CleartkAnnotator.PARAM_IS_TRAINING (or for CleartkSequenceAnnotator, CleartkSequenceAnnotator.PARAM_IS_TRAINING) - A boolean indicating whether the annotator will be used to write training data or to make new classifications.

When PARAM_IS_TRAINING is true, the following parameters are required:

DirectoryDataWriterFactory.PARAM_OUTPUT_DIRECTORY - A File that indicates where training data should be written.
DefaultDataWriterFactory.PARAM_DATA_WRITER_CLASS_NAME (or for CleartkSequenceAnnotator, DefaultSequenceDataWriterFactory.PARAM_DATA_WRITER_CLASS_NAME) - A DataWriter (or SequenceDataWriter) class object or class name that Indicates what type of classifier will be trained from the training data. For example, org.cleartk.classifier.liblinear.LibLinearStringOutcomeDataWriter.

When PARAM_IS_TRAINING is false, the following parameters are required:

GenericJarClassifierFactory.PARAM_CLASSIFIER_JAR_PATH - A File, URL or classpath path that locates the trained model.jar that should be loaded for the classifier.

(Side note: You may have noticed that many of these parameters are not directly on the CleartkAnnotator class. That’s because CleartkAnnotator allows you to specify arbitrary factory classes for creating DataWriters or Classifiers via its parameters PARAM_DATA_WRITER_FACTORY_CLASS_NAME and PARAM_CLASSIFIER_FACTORY_CLASS_NAME. The default factory classes are where most of the above required parameters come from. For typical use of ClearTK, the default factory classes will almost always be what you want.)

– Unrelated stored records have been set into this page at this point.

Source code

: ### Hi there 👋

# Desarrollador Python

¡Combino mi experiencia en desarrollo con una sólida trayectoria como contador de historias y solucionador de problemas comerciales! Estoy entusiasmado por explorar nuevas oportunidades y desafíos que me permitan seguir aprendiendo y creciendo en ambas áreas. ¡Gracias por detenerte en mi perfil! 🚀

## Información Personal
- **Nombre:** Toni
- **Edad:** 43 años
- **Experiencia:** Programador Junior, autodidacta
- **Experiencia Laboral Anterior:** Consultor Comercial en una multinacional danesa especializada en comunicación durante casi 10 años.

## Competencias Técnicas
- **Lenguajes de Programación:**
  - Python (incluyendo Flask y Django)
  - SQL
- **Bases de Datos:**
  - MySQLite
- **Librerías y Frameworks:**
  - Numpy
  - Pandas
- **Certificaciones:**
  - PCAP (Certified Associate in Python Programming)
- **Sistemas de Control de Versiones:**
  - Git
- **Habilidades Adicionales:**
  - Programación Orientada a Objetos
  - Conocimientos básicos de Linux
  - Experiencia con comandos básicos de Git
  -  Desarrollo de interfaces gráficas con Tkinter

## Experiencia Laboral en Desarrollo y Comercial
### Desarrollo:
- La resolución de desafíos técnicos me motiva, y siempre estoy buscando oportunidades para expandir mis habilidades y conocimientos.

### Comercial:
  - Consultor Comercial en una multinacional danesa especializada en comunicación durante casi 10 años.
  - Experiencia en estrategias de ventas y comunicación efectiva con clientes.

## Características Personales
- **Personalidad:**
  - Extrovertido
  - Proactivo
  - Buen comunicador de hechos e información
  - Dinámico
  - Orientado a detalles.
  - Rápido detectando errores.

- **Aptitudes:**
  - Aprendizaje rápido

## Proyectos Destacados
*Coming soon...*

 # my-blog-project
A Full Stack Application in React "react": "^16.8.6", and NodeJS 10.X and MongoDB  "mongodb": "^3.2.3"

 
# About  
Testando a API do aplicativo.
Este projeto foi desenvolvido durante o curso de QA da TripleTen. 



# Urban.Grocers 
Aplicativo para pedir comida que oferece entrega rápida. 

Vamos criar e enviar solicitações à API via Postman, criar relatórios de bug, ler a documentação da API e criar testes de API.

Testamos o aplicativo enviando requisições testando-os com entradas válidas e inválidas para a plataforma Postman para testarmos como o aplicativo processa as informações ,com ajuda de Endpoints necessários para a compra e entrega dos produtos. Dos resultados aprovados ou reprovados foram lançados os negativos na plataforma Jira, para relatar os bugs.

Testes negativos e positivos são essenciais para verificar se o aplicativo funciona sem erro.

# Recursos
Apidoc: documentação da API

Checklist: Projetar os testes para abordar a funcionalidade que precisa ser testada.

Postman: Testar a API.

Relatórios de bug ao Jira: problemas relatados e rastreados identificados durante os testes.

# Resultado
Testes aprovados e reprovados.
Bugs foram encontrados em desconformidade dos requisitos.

CleartkAnnotator AnalysisEngines

Putting the above all together, a typical pipeline that prepares training data for a classifier will include code that looks like:

AnalysisEngineFactory.createPrimitiveDescription(
    <name-of-your-cleartk-annotator>.class,
    CleartkAnnotator.PARAM_IS_TRAINING,
    true,
    DirectoryDataWriterFactory.PARAM_OUTPUT_DIRECTORY,
    <your-output-directory-file>,
    DefaultSequenceDataWriterFactory.PARAM_DATA_WRITER_CLASS_NAME,
    <name-of-your-selected-classifier's-data-writer>.class);

And a pipeline that uses the classifier to classify new instances will typically include code that looks like:

AnalysisEngineFactory.createPrimitiveDescription(
    <name-of-your-cleartk-annotator>.class,
    CleartkAnnotator.PARAM_IS_TRAINING,
    true,
    GenericJarClassifierFactory.PARAM_CLASSIFIER_JAR_PATH,
    <path-to-your-model.jar-file>);

For more detailed examples, see the POS tagger tutorial and the BIO tagging tutorial.